__INSTRUCTIONS TO FOLLOW__: Pull every line containing "EgressIfList" from the entries.

START INFORMATION GIVEN

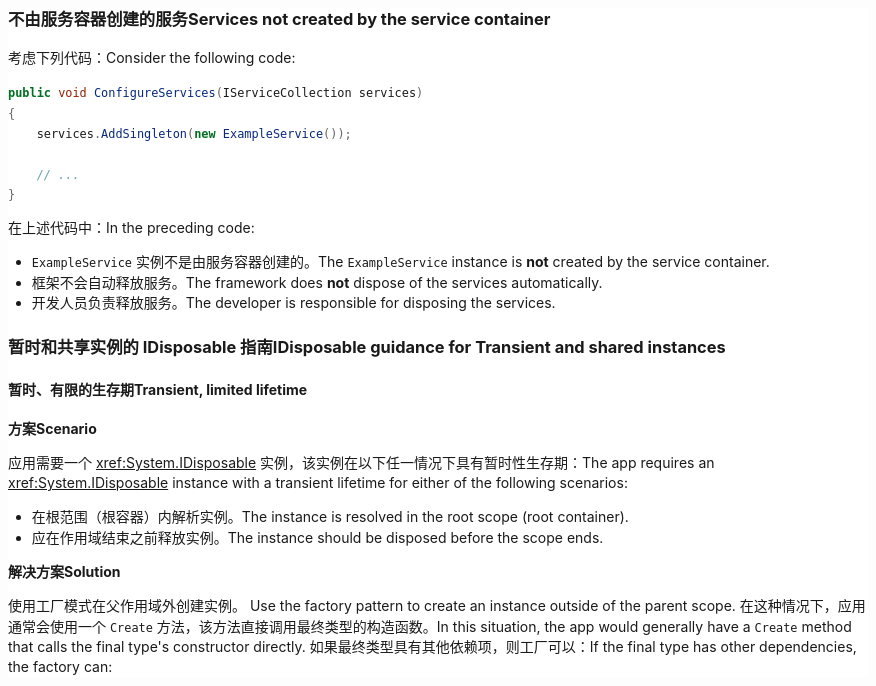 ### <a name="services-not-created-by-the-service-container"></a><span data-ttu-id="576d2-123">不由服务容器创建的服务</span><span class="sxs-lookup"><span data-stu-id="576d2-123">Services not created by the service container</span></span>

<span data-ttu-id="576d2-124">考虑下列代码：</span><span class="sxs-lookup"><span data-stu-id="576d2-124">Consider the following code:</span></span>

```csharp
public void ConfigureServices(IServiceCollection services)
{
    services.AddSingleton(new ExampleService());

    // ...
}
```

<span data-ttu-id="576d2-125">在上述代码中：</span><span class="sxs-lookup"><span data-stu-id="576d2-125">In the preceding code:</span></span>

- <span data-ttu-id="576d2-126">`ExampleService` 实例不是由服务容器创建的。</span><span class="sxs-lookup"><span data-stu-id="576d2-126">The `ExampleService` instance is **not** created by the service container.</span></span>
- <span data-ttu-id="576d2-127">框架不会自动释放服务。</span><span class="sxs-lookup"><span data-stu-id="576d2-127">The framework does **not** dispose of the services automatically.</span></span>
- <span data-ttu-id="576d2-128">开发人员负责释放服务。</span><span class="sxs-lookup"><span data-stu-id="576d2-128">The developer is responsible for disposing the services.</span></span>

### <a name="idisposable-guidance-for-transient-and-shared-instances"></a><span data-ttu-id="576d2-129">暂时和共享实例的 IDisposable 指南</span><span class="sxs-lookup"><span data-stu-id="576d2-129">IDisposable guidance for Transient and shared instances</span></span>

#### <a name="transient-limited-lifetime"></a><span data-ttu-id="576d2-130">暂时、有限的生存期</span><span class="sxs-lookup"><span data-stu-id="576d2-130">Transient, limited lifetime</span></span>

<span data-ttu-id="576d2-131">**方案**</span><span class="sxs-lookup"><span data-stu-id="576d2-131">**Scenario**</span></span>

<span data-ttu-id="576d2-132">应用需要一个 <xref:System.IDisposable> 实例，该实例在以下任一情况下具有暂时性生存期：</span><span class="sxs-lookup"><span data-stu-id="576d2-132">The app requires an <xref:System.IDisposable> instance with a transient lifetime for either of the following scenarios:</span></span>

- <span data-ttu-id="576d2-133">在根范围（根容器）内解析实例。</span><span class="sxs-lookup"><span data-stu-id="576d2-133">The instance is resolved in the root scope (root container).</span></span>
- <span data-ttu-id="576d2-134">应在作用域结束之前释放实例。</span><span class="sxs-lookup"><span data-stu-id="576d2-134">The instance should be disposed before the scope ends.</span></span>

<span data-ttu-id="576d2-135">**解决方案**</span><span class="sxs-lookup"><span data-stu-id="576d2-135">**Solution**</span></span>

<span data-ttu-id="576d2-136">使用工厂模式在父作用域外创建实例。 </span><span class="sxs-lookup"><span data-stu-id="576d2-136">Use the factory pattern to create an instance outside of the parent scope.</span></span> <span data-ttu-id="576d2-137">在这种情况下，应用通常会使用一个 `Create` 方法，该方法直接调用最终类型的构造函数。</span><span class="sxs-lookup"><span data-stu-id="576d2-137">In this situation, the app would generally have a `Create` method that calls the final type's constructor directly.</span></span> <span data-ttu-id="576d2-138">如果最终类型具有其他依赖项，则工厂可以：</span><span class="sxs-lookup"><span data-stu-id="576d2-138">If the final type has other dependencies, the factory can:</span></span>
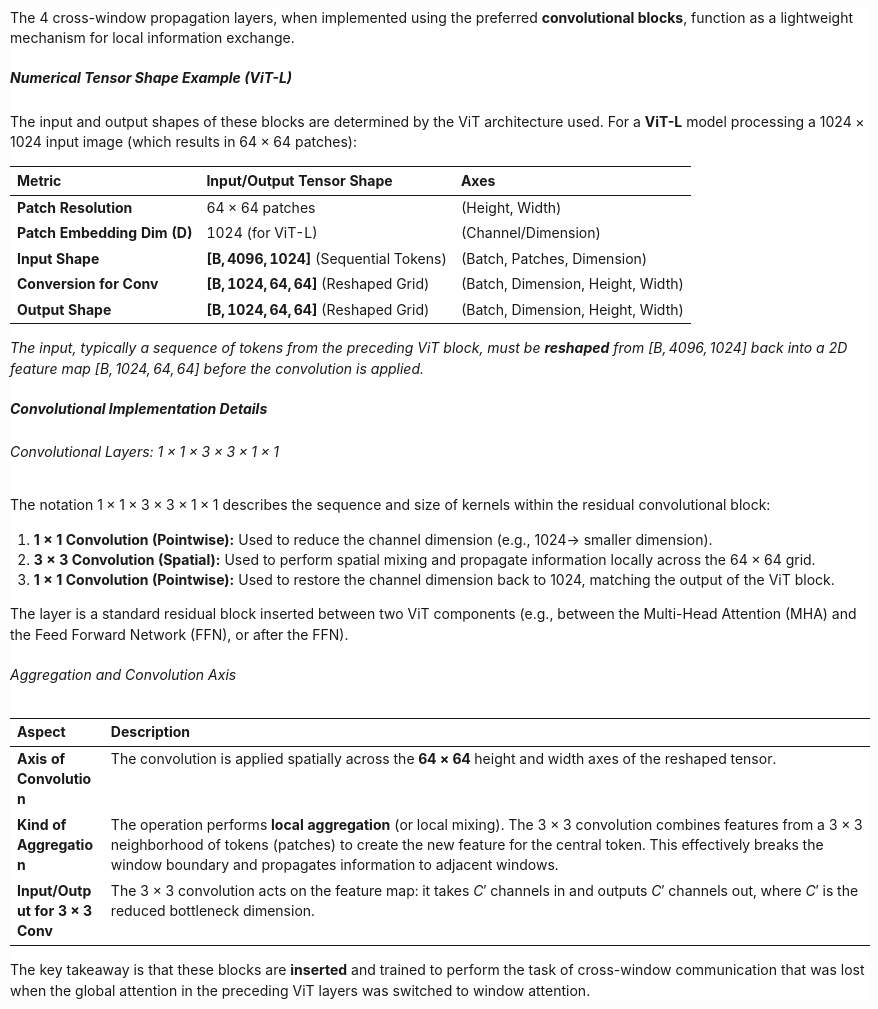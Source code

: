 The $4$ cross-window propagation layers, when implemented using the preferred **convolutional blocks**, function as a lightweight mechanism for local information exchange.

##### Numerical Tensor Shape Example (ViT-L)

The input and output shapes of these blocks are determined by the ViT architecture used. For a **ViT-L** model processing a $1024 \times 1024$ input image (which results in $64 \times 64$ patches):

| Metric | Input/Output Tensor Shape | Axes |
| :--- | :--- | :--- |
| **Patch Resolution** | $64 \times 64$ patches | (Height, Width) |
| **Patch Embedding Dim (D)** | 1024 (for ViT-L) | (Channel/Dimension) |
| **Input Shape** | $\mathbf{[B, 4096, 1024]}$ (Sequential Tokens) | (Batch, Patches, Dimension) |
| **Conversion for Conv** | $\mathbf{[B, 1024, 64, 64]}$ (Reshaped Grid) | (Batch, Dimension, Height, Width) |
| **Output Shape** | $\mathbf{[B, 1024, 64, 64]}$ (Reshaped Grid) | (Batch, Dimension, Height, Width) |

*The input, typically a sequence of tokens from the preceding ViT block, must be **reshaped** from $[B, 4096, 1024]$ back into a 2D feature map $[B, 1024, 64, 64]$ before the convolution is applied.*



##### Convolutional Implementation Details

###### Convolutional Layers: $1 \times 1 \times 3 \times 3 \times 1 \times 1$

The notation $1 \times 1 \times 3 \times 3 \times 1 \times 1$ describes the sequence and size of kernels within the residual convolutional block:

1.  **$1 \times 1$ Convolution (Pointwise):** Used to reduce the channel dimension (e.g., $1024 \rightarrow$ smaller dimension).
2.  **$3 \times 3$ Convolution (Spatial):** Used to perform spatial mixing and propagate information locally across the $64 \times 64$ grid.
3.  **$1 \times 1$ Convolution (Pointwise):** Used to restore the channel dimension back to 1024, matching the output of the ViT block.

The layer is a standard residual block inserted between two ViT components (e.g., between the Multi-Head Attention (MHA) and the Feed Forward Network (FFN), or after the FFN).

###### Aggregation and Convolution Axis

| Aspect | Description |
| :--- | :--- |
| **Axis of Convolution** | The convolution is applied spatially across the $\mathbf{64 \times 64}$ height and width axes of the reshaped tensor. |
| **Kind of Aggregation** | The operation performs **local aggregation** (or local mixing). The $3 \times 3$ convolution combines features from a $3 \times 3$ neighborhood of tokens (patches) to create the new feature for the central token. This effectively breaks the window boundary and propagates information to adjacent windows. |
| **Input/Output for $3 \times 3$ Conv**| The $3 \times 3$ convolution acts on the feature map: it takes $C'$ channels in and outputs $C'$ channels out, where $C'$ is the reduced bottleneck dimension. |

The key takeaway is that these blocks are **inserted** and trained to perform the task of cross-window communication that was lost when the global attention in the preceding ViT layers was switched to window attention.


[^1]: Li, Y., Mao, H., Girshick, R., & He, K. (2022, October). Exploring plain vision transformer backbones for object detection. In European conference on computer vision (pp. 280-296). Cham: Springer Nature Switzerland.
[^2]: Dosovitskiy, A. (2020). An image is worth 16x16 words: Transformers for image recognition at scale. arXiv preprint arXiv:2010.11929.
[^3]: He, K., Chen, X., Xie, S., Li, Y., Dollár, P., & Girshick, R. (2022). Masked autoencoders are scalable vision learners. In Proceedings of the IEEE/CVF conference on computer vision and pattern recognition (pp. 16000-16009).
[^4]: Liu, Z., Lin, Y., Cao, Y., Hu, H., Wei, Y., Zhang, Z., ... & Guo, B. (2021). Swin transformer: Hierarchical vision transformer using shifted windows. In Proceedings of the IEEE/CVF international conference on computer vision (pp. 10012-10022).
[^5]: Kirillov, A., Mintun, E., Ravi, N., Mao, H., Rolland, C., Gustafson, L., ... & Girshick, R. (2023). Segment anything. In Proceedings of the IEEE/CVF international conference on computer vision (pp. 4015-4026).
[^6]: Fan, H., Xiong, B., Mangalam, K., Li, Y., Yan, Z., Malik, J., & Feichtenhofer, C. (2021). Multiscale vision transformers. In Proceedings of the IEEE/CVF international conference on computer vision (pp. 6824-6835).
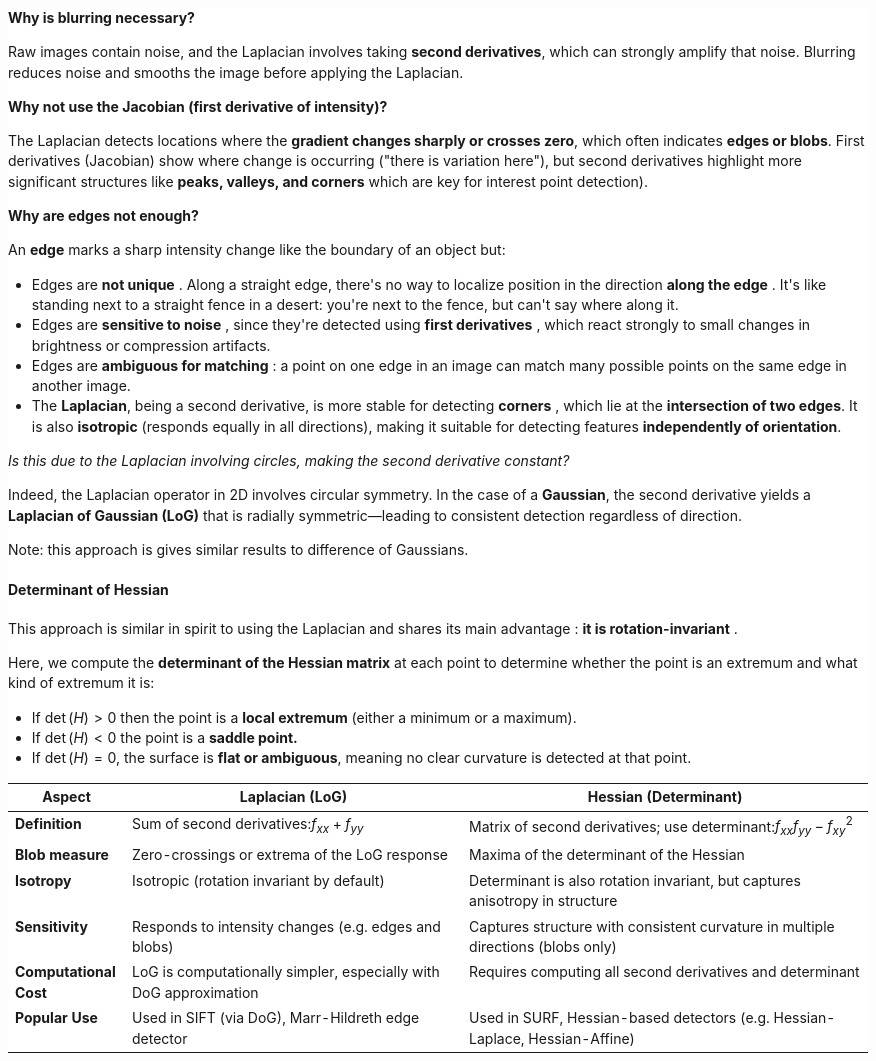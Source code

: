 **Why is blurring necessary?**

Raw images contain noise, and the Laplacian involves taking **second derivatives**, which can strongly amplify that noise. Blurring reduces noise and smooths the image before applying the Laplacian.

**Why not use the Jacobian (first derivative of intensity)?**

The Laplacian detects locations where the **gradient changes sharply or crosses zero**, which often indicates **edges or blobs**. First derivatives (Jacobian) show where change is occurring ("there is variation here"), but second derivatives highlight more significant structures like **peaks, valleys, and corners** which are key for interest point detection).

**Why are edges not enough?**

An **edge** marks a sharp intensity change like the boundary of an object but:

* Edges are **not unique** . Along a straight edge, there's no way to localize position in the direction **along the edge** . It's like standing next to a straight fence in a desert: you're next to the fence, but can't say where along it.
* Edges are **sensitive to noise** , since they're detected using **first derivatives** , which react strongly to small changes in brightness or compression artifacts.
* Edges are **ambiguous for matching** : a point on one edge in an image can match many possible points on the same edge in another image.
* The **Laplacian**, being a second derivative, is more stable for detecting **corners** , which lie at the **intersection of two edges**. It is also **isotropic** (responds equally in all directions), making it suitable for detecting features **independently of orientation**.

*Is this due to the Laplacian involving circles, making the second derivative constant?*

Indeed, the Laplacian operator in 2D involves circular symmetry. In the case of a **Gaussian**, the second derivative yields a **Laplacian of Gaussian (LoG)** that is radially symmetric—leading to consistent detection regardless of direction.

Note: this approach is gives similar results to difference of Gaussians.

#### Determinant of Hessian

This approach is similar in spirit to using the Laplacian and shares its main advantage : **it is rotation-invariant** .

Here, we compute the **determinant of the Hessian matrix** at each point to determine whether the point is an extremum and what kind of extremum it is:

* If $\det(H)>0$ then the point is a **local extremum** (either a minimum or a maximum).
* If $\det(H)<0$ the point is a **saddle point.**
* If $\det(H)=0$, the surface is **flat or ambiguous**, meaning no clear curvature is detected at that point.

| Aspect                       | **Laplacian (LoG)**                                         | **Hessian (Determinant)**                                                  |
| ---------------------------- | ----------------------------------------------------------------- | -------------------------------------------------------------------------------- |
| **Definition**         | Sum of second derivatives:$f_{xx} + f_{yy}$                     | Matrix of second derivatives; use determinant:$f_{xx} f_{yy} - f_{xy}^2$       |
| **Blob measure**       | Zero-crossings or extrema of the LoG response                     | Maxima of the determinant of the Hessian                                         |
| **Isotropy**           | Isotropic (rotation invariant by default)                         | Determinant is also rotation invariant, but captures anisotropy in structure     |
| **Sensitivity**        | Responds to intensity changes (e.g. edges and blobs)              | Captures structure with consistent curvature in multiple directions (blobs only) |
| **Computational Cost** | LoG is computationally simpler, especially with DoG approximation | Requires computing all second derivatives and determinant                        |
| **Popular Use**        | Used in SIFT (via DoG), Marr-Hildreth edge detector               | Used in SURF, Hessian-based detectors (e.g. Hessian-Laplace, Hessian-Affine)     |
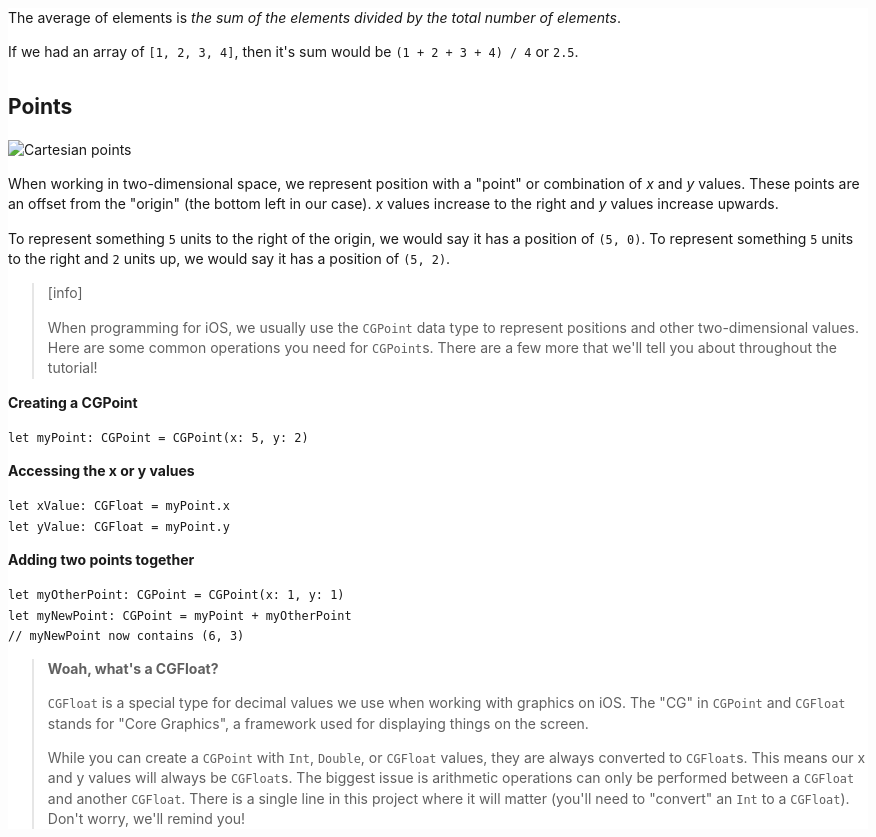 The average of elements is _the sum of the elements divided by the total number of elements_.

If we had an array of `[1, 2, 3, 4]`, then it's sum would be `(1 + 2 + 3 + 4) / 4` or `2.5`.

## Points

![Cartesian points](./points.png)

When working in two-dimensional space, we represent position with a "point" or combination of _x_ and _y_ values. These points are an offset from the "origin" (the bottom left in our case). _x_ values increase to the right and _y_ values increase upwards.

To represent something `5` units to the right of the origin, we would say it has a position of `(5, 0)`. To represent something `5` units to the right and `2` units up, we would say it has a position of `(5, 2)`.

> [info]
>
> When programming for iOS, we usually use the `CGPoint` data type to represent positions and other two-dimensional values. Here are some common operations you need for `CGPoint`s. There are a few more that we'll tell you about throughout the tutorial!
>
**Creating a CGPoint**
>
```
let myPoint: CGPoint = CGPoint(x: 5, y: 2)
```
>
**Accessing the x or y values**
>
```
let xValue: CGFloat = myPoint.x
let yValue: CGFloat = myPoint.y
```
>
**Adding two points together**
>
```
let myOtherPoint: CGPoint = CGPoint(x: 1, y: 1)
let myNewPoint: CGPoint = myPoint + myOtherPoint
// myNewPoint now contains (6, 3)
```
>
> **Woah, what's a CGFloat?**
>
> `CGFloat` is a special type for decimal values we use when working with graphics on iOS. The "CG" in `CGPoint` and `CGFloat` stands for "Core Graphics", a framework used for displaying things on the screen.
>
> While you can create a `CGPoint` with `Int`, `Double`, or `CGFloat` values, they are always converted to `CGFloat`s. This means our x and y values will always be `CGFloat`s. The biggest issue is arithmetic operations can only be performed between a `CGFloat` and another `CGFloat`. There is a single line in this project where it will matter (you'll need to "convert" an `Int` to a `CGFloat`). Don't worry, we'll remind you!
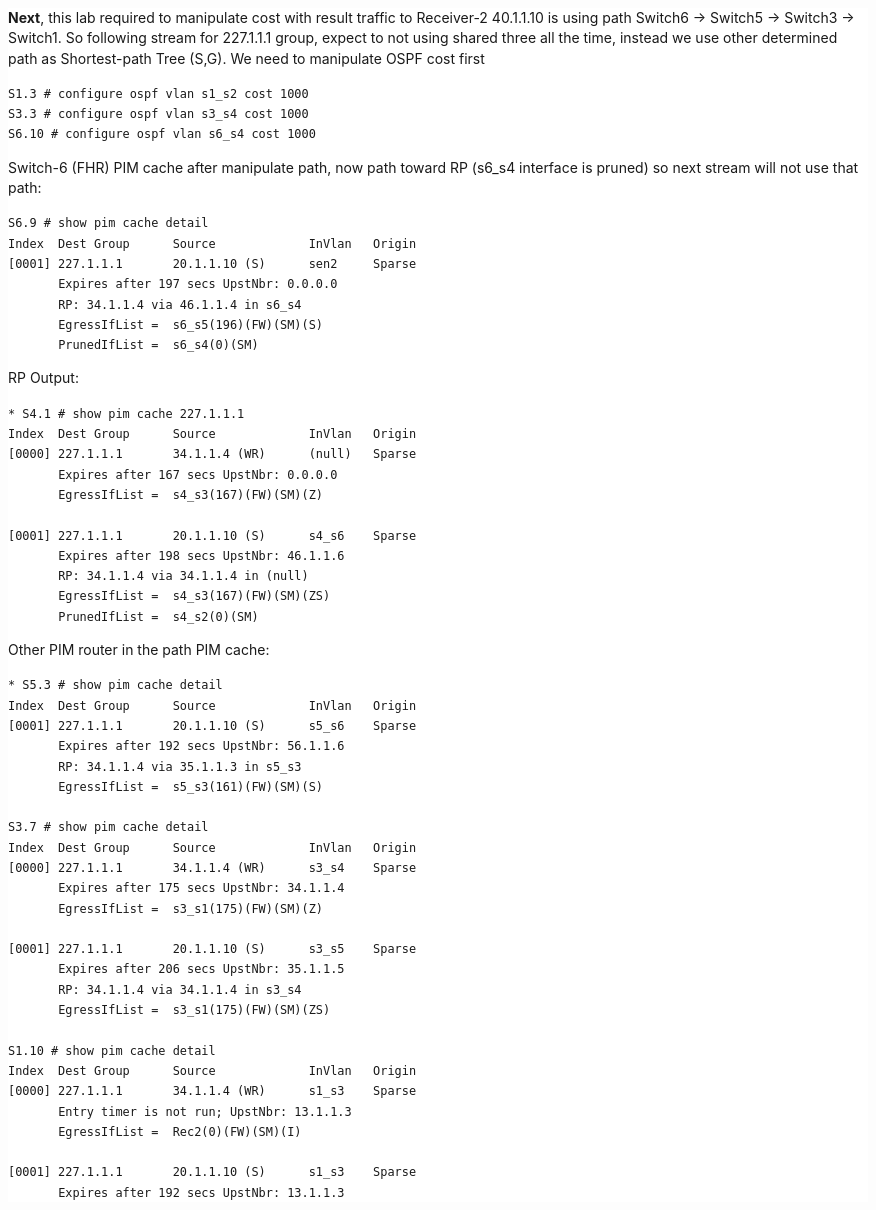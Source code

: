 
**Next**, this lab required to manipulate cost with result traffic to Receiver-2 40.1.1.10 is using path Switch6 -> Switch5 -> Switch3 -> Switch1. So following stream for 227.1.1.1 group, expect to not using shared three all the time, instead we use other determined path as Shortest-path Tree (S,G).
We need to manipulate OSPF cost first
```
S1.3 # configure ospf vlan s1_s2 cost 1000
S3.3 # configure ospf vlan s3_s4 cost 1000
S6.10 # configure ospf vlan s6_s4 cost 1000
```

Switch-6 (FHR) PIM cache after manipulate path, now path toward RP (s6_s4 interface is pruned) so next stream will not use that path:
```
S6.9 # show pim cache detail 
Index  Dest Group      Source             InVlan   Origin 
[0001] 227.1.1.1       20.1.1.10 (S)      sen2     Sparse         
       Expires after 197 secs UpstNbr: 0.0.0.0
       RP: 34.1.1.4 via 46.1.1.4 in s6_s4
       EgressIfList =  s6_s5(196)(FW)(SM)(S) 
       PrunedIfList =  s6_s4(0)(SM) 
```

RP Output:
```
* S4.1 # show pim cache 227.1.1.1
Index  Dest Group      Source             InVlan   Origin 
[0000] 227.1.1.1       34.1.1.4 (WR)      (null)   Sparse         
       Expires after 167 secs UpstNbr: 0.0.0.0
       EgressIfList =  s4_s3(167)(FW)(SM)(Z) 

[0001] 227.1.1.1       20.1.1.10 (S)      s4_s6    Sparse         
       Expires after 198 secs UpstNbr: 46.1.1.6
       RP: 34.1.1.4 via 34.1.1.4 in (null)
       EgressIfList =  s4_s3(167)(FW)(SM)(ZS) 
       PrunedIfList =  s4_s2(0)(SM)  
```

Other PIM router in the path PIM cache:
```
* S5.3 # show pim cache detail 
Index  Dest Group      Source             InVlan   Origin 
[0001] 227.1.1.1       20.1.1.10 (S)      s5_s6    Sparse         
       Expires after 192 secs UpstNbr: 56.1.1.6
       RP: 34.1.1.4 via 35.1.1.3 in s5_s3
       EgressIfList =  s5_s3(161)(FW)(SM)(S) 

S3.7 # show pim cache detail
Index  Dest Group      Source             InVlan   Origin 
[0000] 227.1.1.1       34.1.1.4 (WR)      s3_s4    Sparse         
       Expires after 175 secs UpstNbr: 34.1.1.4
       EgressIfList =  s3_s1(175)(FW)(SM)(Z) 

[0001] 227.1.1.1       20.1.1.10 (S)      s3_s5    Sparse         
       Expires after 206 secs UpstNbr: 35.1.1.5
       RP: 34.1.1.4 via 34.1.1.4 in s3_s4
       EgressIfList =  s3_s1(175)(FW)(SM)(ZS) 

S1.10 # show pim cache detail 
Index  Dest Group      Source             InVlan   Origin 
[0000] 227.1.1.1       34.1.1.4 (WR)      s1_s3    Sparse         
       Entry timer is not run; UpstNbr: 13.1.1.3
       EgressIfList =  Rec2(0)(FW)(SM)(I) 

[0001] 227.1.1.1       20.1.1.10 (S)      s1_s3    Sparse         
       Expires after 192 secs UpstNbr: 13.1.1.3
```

END INFORMATION GIVEN

__ANSWER TO THIS TASK__:
       EgressIfList =  s6_s5(196)(FW)(SM)(S) 
       EgressIfList =  s4_s3(167)(FW)(SM)(Z) 
       EgressIfList =  s4_s3(167)(FW)(SM)(ZS) 
       EgressIfList =  s5_s3(161)(FW)(SM)(S) 
       EgressIfList =  s3_s1(175)(FW)(SM)(Z) 
       EgressIfList =  s3_s1(175)(FW)(SM)(ZS) 
       EgressIfList =  Rec2(0)(FW)(SM)(I) 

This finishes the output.